American broadcaster (1894–1953)

Herbert John Burgman (April 17, 1894 – December 16, 1953) was an American broadcaster of Nazi propaganda during World War II. He was convicted of treason in 1949 and sentenced to six to 20 years in prison. Burgman died in prison in 1953.

==Biography==
Herbert John Burgman was born in Hokah, Minnesota, the son of Gustave and Karoline (née Dahlke) Burgman. He served with the U.S. Army from 1918 to 1920. Burgman was posted to Germany and served in the American zone in the Occupation of the Rhineland.

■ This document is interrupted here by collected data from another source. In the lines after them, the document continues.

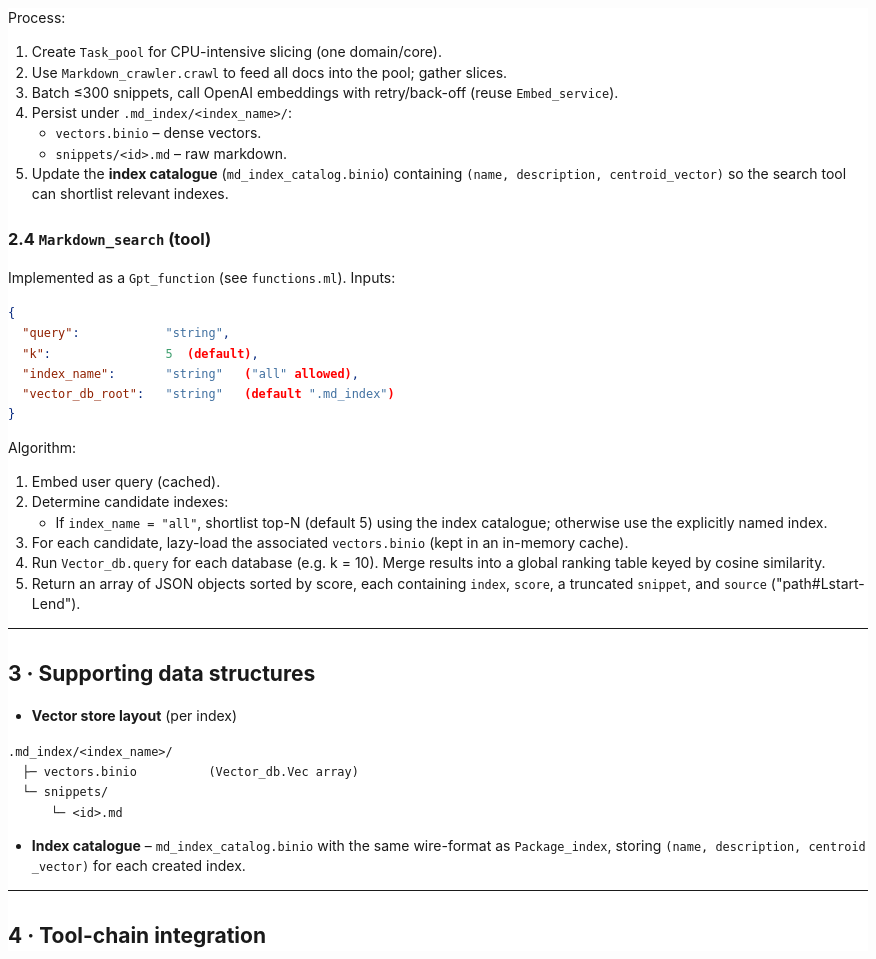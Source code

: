 Process:
1. Create `Task_pool` for CPU-intensive slicing (one domain/core).
2. Use `Markdown_crawler.crawl` to feed all docs into the pool; gather slices.
3. Batch ≤300 snippets, call OpenAI embeddings with retry/back-off (reuse `Embed_service`).
4. Persist under `.md_index/<index_name>/`:
   * `vectors.binio`    – dense vectors.
   * `snippets/<id>.md` – raw markdown.
5. Update the **index catalogue** (`md_index_catalog.binio`) containing `(name, description, centroid_vector)` so the search tool can shortlist relevant indexes.

### 2.4 `Markdown_search` (tool)

Implemented as a `Gpt_function` (see `functions.ml`).  Inputs:

```json
{
  "query":            "string",
  "k":                5  (default),
  "index_name":       "string"   ("all" allowed),
  "vector_db_root":   "string"   (default ".md_index")
}
```

Algorithm:
1. Embed user query (cached).
2. Determine candidate indexes:
   * If `index_name = "all"`, shortlist top-N (default 5) using the index catalogue; otherwise use the explicitly named index.
3. For each candidate, lazy-load the associated `vectors.binio` (kept in an in-memory cache).
4. Run `Vector_db.query` for each database (e.g. k = 10).  Merge results into a global ranking table keyed by cosine similarity.
5. Return an array of JSON objects sorted by score, each containing `index`, `score`, a truncated `snippet`, and `source` ("path#Lstart-Lend").

---

## 3 · Supporting data structures

* **Vector store layout** (per index)

```
.md_index/<index_name>/
  ├─ vectors.binio          (Vector_db.Vec array)
  └─ snippets/
      └─ <id>.md
```

* **Index catalogue** – `md_index_catalog.binio` with the same wire-format as `Package_index`, storing `(name, description, centroid_vector)` for each created index.

---

## 4 · Tool-chain integration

In 1921, he joined the State Department in Berlin and worked as a clerk and economic statistician in the U.S. embassy to Germany.

Burgman married a German national, Johanna Karhl, in 1924. Their son was born in 1925. By 1941, he was a committed Nazi sympathizer and when Germany declared war on America on December 11, 1941, he chose to remain in Germany rather than return to the U.S. with the repatriation of the embassy staff.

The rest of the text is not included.